*** Data extract ***

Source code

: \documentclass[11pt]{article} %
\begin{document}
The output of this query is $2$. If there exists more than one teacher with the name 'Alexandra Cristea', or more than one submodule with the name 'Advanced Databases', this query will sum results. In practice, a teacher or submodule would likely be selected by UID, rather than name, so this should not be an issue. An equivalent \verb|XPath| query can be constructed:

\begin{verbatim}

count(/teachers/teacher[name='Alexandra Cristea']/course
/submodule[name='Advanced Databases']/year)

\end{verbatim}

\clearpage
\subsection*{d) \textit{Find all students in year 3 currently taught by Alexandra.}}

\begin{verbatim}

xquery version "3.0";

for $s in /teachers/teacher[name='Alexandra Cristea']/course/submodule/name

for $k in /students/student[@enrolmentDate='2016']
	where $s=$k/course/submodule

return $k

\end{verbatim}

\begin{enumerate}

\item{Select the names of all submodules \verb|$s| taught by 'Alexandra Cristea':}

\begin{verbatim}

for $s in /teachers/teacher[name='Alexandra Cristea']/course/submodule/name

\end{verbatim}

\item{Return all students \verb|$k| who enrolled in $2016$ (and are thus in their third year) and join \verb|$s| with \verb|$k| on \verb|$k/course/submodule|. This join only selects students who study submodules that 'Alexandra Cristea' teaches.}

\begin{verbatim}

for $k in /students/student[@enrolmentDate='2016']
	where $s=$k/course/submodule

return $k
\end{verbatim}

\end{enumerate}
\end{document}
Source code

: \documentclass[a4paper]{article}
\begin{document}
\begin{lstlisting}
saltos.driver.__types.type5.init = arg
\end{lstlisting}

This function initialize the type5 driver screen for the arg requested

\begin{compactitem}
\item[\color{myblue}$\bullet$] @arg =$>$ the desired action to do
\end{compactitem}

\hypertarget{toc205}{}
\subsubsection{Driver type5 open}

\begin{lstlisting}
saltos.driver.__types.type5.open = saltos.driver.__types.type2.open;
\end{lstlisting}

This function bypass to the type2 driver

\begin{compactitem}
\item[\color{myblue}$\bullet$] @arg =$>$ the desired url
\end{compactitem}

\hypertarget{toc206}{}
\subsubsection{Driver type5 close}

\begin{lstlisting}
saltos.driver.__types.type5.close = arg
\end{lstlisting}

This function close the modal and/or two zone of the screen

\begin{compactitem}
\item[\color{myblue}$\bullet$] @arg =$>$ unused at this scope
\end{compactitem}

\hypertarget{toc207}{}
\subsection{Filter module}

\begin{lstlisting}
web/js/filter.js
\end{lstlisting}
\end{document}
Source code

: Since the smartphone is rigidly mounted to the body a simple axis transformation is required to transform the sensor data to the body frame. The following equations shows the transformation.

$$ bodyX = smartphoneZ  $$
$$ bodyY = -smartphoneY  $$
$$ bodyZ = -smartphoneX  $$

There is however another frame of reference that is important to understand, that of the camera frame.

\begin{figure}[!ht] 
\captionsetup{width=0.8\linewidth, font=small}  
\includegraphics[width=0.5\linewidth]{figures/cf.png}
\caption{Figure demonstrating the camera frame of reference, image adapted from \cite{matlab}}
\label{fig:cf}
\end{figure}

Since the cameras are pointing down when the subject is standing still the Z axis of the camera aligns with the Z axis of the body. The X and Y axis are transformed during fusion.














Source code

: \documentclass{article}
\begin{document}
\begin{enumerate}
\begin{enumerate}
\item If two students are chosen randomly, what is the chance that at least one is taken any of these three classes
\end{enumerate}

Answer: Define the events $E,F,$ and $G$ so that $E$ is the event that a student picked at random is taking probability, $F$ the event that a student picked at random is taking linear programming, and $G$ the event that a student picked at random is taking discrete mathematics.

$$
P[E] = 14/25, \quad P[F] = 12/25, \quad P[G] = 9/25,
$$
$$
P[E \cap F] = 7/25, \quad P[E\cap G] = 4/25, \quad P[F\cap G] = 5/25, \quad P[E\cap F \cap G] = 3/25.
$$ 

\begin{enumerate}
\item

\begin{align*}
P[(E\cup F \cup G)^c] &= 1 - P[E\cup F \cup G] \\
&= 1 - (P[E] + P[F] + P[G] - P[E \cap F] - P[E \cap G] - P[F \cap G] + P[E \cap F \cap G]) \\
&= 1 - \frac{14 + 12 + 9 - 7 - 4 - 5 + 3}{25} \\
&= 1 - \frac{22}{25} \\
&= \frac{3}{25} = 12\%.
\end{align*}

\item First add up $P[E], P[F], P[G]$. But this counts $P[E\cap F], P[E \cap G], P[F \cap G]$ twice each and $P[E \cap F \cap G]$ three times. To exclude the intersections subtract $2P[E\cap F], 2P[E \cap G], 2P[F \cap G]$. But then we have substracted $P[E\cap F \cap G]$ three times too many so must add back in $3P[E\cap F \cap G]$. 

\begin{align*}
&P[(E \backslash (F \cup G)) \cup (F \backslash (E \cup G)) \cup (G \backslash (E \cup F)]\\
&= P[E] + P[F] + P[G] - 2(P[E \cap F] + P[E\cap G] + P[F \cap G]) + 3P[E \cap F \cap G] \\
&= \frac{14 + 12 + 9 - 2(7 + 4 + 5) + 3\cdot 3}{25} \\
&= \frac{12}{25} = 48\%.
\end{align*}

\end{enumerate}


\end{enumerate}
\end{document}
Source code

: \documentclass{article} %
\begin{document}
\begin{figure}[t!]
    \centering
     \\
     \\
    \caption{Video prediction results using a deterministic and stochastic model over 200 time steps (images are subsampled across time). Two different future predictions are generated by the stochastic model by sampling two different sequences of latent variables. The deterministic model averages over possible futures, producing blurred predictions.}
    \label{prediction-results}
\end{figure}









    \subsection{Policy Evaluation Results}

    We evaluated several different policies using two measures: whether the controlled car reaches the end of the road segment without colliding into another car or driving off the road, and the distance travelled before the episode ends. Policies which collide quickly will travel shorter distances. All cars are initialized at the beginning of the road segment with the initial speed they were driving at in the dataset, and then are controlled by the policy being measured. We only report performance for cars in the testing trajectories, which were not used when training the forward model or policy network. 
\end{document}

*** End of Data extract ***

Copy out all of the records above with nothing altered.

Source code

: \documentclass[11pt]{article} %
\begin{document}
The output of this query is $2$. If there exists more than one teacher with the name 'Alexandra Cristea', or more than one submodule with the name 'Advanced Databases', this query will sum results. In practice, a teacher or submodule would likely be selected by UID, rather than name, so this should not be an issue. An equivalent \verb|XPath| query can be constructed:

\begin{verbatim}

count(/teachers/teacher[name='Alexandra Cristea']/course
/submodule[name='Advanced Databases']/year)

\end{verbatim}

\clearpage
\subsection*{d) \textit{Find all students in year 3 currently taught by Alexandra.}}

\begin{verbatim}

xquery version "3.0";

for $s in /teachers/teacher[name='Alexandra Cristea']/course/submodule/name

for $k in /students/student[@enrolmentDate='2016']
	where $s=$k/course/submodule

return $k

\end{verbatim}

\begin{enumerate}

\item{Select the names of all submodules \verb|$s| taught by 'Alexandra Cristea':}

\begin{verbatim}

for $s in /teachers/teacher[name='Alexandra Cristea']/course/submodule/name

\end{verbatim}

\item{Return all students \verb|$k| who enrolled in $2016$ (and are thus in their third year) and join \verb|$s| with \verb|$k| on \verb|$k/course/submodule|. This join only selects students who study submodules that 'Alexandra Cristea' teaches.}

\begin{verbatim}

for $k in /students/student[@enrolmentDate='2016']
	where $s=$k/course/submodule

return $k
\end{verbatim}

\end{enumerate}
\end{document}
Source code

: \documentclass[a4paper]{article}
\begin{document}
\begin{lstlisting}
saltos.driver.__types.type5.init = arg
\end{lstlisting}

This function initialize the type5 driver screen for the arg requested

\begin{compactitem}
\item[\color{myblue}$\bullet$] @arg =$>$ the desired action to do
\end{compactitem}

\hypertarget{toc205}{}
\subsubsection{Driver type5 open}

\begin{lstlisting}
saltos.driver.__types.type5.open = saltos.driver.__types.type2.open;
\end{lstlisting}

This function bypass to the type2 driver

\begin{compactitem}
\item[\color{myblue}$\bullet$] @arg =$>$ the desired url
\end{compactitem}

\hypertarget{toc206}{}
\subsubsection{Driver type5 close}

\begin{lstlisting}
saltos.driver.__types.type5.close = arg
\end{lstlisting}

This function close the modal and/or two zone of the screen

\begin{compactitem}
\item[\color{myblue}$\bullet$] @arg =$>$ unused at this scope
\end{compactitem}

\hypertarget{toc207}{}
\subsection{Filter module}

\begin{lstlisting}
web/js/filter.js
\end{lstlisting}
\end{document}
Source code

: Since the smartphone is rigidly mounted to the body a simple axis transformation is required to transform the sensor data to the body frame. The following equations shows the transformation.

$$ bodyX = smartphoneZ  $$
$$ bodyY = -smartphoneY  $$
$$ bodyZ = -smartphoneX  $$

There is however another frame of reference that is important to understand, that of the camera frame.

\begin{figure}[!ht] 
\captionsetup{width=0.8\linewidth, font=small}  
\includegraphics[width=0.5\linewidth]{figures/cf.png}
\caption{Figure demonstrating the camera frame of reference, image adapted from \cite{matlab}}
\label{fig:cf}
\end{figure}

Since the cameras are pointing down when the subject is standing still the Z axis of the camera aligns with the Z axis of the body. The X and Y axis are transformed during fusion.














Source code

: \documentclass{article}
\begin{document}
\begin{enumerate}
\begin{enumerate}
\item If two students are chosen randomly, what is the chance that at least one is taken any of these three classes
\end{enumerate}

Answer: Define the events $E,F,$ and $G$ so that $E$ is the event that a student picked at random is taking probability, $F$ the event that a student picked at random is taking linear programming, and $G$ the event that a student picked at random is taking discrete mathematics.

$$
P[E] = 14/25, \quad P[F] = 12/25, \quad P[G] = 9/25,
$$
$$
P[E \cap F] = 7/25, \quad P[E\cap G] = 4/25, \quad P[F\cap G] = 5/25, \quad P[E\cap F \cap G] = 3/25.
$$ 

\begin{enumerate}
\item

\begin{align*}
P[(E\cup F \cup G)^c] &= 1 - P[E\cup F \cup G] \\
&= 1 - (P[E] + P[F] + P[G] - P[E \cap F] - P[E \cap G] - P[F \cap G] + P[E \cap F \cap G]) \\
&= 1 - \frac{14 + 12 + 9 - 7 - 4 - 5 + 3}{25} \\
&= 1 - \frac{22}{25} \\
&= \frac{3}{25} = 12\%.
\end{align*}

\item First add up $P[E], P[F], P[G]$. But this counts $P[E\cap F], P[E \cap G], P[F \cap G]$ twice each and $P[E \cap F \cap G]$ three times. To exclude the intersections subtract $2P[E\cap F], 2P[E \cap G], 2P[F \cap G]$. But then we have substracted $P[E\cap F \cap G]$ three times too many so must add back in $3P[E\cap F \cap G]$. 

\begin{align*}
&P[(E \backslash (F \cup G)) \cup (F \backslash (E \cup G)) \cup (G \backslash (E \cup F)]\\
&= P[E] + P[F] + P[G] - 2(P[E \cap F] + P[E\cap G] + P[F \cap G]) + 3P[E \cap F \cap G] \\
&= \frac{14 + 12 + 9 - 2(7 + 4 + 5) + 3\cdot 3}{25} \\
&= \frac{12}{25} = 48\%.
\end{align*}

\end{enumerate}


\end{enumerate}
\end{document}
Source code

: \documentclass{article} %
\begin{document}
\begin{figure}[t!]
    \centering
     \\
     \\
    \caption{Video prediction results using a deterministic and stochastic model over 200 time steps (images are subsampled across time). Two different future predictions are generated by the stochastic model by sampling two different sequences of latent variables. The deterministic model averages over possible futures, producing blurred predictions.}
    \label{prediction-results}
\end{figure}









    \subsection{Policy Evaluation Results}

    We evaluated several different policies using two measures: whether the controlled car reaches the end of the road segment without colliding into another car or driving off the road, and the distance travelled before the episode ends. Policies which collide quickly will travel shorter distances. All cars are initialized at the beginning of the road segment with the initial speed they were driving at in the dataset, and then are controlled by the policy being measured. We only report performance for cars in the testing trajectories, which were not used when training the forward model or policy network. 
\end{document}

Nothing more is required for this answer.